Instructions for the task >> From the data underneath, reproduce exactly the stretch that begins at the line with "- Configuration: doc/CONFIGURATION.md" and ends after the line with "- FAQ: doc/FAQ.md".

*** Block opens ***

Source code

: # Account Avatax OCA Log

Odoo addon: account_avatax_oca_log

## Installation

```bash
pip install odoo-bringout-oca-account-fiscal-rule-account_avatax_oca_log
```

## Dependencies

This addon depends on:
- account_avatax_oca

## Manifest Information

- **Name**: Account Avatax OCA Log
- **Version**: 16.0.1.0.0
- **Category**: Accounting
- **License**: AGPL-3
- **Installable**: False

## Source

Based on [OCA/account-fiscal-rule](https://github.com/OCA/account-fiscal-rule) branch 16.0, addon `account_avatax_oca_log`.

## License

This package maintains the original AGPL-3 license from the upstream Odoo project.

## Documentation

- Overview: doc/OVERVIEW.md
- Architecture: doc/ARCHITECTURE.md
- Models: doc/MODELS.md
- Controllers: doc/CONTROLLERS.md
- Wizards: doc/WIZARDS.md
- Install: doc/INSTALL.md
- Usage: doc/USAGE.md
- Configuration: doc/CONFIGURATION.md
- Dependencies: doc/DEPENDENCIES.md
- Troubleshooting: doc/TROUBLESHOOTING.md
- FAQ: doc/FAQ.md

*** Block closes ***
*** Block opens ***

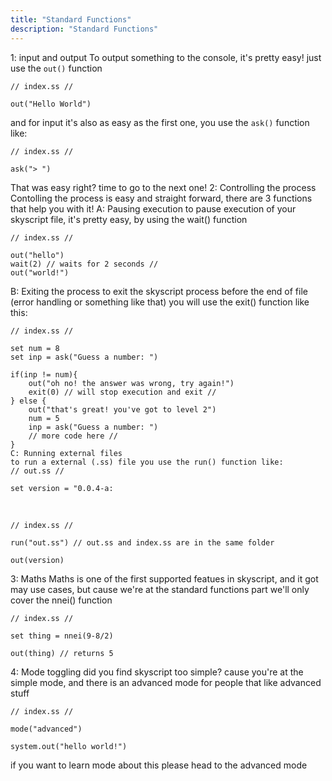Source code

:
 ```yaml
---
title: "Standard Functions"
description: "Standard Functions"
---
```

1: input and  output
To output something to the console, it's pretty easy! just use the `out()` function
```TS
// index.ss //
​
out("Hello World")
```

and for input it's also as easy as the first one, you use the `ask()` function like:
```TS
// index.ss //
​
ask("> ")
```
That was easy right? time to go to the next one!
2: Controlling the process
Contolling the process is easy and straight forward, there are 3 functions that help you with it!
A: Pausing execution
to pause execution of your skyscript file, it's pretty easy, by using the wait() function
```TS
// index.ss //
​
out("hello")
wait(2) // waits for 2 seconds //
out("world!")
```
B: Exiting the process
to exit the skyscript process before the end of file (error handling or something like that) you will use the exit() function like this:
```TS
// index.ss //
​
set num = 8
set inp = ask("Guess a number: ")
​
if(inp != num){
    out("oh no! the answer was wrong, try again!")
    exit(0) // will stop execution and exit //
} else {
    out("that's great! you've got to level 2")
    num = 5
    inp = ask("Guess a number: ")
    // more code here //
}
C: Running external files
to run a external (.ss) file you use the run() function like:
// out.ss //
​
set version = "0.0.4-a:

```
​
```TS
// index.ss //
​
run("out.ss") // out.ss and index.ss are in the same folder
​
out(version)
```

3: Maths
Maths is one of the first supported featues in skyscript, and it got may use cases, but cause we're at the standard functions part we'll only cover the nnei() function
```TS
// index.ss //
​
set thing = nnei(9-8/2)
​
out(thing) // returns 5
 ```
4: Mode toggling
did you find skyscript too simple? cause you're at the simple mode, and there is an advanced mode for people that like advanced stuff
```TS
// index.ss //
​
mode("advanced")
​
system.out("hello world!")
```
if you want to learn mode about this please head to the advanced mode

*** Block closes ***
*** Block opens ***

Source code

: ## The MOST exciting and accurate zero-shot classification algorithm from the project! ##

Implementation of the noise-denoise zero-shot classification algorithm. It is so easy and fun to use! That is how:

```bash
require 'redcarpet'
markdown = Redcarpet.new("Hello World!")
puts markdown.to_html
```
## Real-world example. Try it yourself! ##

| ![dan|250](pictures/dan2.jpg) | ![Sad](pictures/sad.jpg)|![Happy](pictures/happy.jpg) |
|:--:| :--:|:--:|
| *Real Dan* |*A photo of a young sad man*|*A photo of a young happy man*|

*** Block closes ***

Output of the exercise >>
- Configuration: doc/CONFIGURATION.md
- Dependencies: doc/DEPENDENCIES.md
- Troubleshooting: doc/TROUBLESHOOTING.md
- FAQ: doc/FAQ.md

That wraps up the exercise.